- _Directions_: Could you quote, exactly as they stand, the lines running from the one with "## Unit Tests" to the final line of the material?

[[ Provided entries, beginning ]]

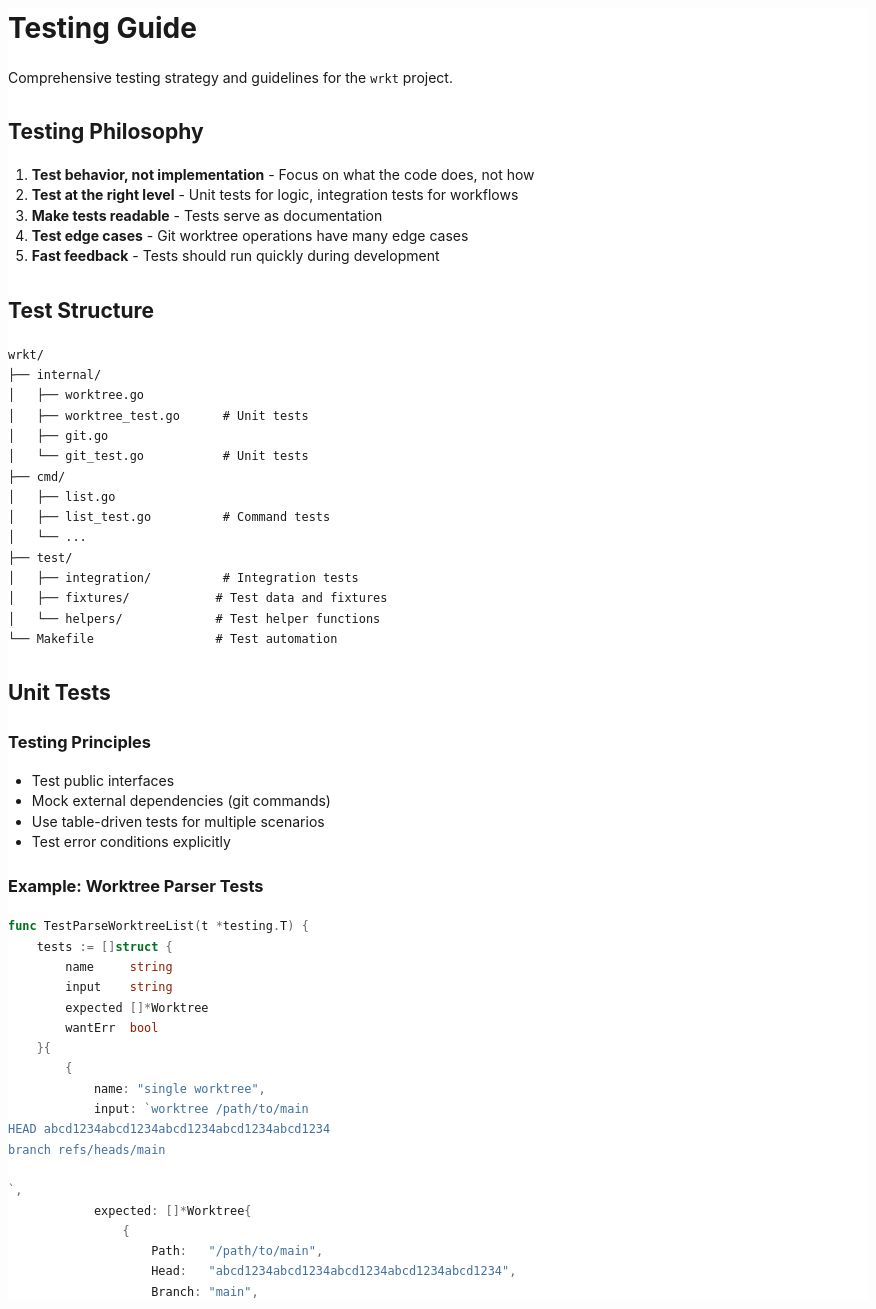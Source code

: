 # Testing Guide

Comprehensive testing strategy and guidelines for the `wrkt` project.

## Testing Philosophy

1. **Test behavior, not implementation** - Focus on what the code does, not how
2. **Test at the right level** - Unit tests for logic, integration tests for workflows
3. **Make tests readable** - Tests serve as documentation
4. **Test edge cases** - Git worktree operations have many edge cases
5. **Fast feedback** - Tests should run quickly during development

## Test Structure

```
wrkt/
├── internal/
│   ├── worktree.go
│   ├── worktree_test.go      # Unit tests
│   ├── git.go
│   └── git_test.go           # Unit tests
├── cmd/
│   ├── list.go
│   ├── list_test.go          # Command tests
│   └── ...
├── test/
│   ├── integration/          # Integration tests
│   ├── fixtures/            # Test data and fixtures
│   └── helpers/             # Test helper functions
└── Makefile                 # Test automation
```

## Unit Tests

### Testing Principles
- Test public interfaces
- Mock external dependencies (git commands)
- Use table-driven tests for multiple scenarios
- Test error conditions explicitly

### Example: Worktree Parser Tests

```go
func TestParseWorktreeList(t *testing.T) {
    tests := []struct {
        name     string
        input    string
        expected []*Worktree
        wantErr  bool
    }{
        {
            name: "single worktree",
            input: `worktree /path/to/main
HEAD abcd1234abcd1234abcd1234abcd1234abcd1234
branch refs/heads/main

`,
            expected: []*Worktree{
                {
                    Path:   "/path/to/main",
                    Head:   "abcd1234abcd1234abcd1234abcd1234abcd1234",
                    Branch: "main",
```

[[ Provided entries, end ]]

- _Response to this task_:
## Unit Tests

### Testing Principles
- Test public interfaces
- Mock external dependencies (git commands)
- Use table-driven tests for multiple scenarios
- Test error conditions explicitly

### Example: Worktree Parser Tests

```go
func TestParseWorktreeList(t *testing.T) {
    tests := []struct {
        name     string
        input    string
        expected []*Worktree
        wantErr  bool
    }{
        {
            name: "single worktree",
            input: `worktree /path/to/main
HEAD abcd1234abcd1234abcd1234abcd1234abcd1234
branch refs/heads/main

`,
            expected: []*Worktree{
                {
                    Path:   "/path/to/main",
                    Head:   "abcd1234abcd1234abcd1234abcd1234abcd1234",
                    Branch: "main",
```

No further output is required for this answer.